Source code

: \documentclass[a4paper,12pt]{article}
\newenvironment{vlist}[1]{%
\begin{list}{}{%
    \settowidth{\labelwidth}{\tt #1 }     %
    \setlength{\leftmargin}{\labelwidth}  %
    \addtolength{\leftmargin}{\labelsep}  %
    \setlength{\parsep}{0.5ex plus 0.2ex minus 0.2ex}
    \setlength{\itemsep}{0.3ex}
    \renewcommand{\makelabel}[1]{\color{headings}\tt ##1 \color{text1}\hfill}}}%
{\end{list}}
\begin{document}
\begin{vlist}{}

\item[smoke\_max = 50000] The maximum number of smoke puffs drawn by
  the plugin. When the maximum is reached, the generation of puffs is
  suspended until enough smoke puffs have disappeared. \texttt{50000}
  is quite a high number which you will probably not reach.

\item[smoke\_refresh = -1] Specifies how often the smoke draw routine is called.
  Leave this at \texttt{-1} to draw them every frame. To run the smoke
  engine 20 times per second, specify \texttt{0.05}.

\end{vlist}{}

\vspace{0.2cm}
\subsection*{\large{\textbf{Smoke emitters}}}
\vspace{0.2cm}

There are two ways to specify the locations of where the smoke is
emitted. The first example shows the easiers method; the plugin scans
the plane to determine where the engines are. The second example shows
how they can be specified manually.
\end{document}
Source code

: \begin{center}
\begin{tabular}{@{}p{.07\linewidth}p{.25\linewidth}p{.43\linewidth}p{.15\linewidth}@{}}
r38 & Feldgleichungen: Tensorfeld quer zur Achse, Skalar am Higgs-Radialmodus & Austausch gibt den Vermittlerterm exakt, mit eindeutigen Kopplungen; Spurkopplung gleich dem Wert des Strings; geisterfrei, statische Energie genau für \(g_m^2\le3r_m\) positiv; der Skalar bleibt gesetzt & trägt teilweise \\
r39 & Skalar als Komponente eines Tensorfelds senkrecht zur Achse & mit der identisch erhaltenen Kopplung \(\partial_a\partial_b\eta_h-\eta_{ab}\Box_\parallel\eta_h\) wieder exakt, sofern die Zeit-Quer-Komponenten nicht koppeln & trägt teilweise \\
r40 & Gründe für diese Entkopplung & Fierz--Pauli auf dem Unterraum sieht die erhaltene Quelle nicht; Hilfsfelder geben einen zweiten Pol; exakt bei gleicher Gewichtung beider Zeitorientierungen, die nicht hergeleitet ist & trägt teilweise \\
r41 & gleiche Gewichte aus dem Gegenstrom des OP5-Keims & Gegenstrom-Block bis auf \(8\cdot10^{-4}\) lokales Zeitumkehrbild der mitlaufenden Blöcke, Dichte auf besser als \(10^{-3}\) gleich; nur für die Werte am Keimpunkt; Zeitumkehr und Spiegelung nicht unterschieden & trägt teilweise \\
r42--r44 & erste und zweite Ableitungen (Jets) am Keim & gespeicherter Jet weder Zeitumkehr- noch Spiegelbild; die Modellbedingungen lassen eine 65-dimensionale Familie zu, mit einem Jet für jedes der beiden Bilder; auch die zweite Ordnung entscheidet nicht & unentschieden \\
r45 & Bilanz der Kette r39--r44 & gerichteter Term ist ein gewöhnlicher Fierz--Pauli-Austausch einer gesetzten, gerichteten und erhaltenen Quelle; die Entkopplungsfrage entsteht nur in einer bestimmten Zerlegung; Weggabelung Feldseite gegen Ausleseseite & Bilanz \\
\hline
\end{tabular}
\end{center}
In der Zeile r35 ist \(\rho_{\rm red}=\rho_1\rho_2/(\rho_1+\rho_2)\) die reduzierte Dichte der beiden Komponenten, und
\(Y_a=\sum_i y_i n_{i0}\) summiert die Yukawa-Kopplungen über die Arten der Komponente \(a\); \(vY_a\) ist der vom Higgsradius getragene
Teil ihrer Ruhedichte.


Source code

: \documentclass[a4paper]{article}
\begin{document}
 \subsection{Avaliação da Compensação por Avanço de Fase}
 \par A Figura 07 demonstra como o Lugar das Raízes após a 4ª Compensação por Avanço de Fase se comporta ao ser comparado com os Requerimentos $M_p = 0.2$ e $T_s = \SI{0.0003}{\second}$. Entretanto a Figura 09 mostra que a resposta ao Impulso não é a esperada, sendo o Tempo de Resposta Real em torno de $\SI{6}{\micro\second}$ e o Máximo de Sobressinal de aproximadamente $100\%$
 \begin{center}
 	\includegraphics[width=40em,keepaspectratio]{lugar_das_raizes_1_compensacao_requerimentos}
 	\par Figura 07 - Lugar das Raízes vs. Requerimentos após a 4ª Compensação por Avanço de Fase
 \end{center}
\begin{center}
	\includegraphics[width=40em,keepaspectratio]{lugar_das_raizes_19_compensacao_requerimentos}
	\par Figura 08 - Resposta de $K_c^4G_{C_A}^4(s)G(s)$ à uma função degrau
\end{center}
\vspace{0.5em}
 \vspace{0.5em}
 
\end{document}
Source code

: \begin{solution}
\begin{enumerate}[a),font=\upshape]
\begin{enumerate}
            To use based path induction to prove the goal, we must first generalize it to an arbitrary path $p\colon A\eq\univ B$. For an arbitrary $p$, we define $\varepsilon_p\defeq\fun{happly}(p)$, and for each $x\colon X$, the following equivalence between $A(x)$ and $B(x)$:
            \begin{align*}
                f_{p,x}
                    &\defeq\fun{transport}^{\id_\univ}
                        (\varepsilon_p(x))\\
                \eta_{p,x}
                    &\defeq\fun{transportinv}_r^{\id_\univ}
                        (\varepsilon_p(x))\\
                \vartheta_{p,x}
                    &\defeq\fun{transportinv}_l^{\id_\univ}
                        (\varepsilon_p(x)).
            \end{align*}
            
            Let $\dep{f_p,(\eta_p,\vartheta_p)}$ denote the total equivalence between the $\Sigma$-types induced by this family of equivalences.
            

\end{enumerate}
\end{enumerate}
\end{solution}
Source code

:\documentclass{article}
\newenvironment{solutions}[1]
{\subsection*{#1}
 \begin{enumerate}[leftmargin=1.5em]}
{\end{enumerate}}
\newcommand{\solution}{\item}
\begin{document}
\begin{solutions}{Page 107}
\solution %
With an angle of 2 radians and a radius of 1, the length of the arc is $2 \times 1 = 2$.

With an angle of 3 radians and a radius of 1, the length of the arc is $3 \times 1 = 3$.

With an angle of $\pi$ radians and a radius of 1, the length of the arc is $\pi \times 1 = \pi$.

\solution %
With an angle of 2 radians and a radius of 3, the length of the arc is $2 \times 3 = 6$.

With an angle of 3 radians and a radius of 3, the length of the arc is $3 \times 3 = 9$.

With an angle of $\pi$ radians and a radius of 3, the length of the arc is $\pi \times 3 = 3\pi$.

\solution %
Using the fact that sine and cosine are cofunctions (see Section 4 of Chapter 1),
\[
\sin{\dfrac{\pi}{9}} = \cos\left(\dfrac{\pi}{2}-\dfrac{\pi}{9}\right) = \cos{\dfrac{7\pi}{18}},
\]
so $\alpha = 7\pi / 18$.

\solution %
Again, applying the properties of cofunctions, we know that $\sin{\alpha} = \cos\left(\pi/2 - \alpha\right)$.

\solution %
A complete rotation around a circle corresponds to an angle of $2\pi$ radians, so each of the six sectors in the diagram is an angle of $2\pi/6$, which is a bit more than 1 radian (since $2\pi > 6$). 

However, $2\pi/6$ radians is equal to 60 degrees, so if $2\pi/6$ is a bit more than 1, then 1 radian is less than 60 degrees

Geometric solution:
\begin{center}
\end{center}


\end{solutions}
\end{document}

_Task item_
Return only the stretch of the material above from the line holding "the plane to" through the line holding "r41 & gleiche", copied exactly.

_Response below_
the plane to determine where the engines are. The second example shows
how they can be specified manually.
\end{document}
Source code

: \begin{center}
\begin{tabular}{@{}p{.07\linewidth}p{.25\linewidth}p{.43\linewidth}p{.15\linewidth}@{}}
r38 & Feldgleichungen: Tensorfeld quer zur Achse, Skalar am Higgs-Radialmodus & Austausch gibt den Vermittlerterm exakt, mit eindeutigen Kopplungen; Spurkopplung gleich dem Wert des Strings; geisterfrei, statische Energie genau für \(g_m^2\le3r_m\) positiv; der Skalar bleibt gesetzt & trägt teilweise \\
r39 & Skalar als Komponente eines Tensorfelds senkrecht zur Achse & mit der identisch erhaltenen Kopplung \(\partial_a\partial_b\eta_h-\eta_{ab}\Box_\parallel\eta_h\) wieder exakt, sofern die Zeit-Quer-Komponenten nicht koppeln & trägt teilweise \\
r40 & Gründe für diese Entkopplung & Fierz--Pauli auf dem Unterraum sieht die erhaltene Quelle nicht; Hilfsfelder geben einen zweiten Pol; exakt bei gleicher Gewichtung beider Zeitorientierungen, die nicht hergeleitet ist & trägt teilweise \\
r41 & gleiche Gewichte aus dem Gegenstrom des OP5-Keims & Gegenstrom-Block bis auf \(8\cdot10^{-4}\) lokales Zeitumkehrbild der mitlaufenden Blöcke, Dichte auf besser als \(10^{-3}\) gleich; nur für die Werte am Keimpunkt; Zeitumkehr und Spiegelung nicht unterschieden & trägt teilweise \\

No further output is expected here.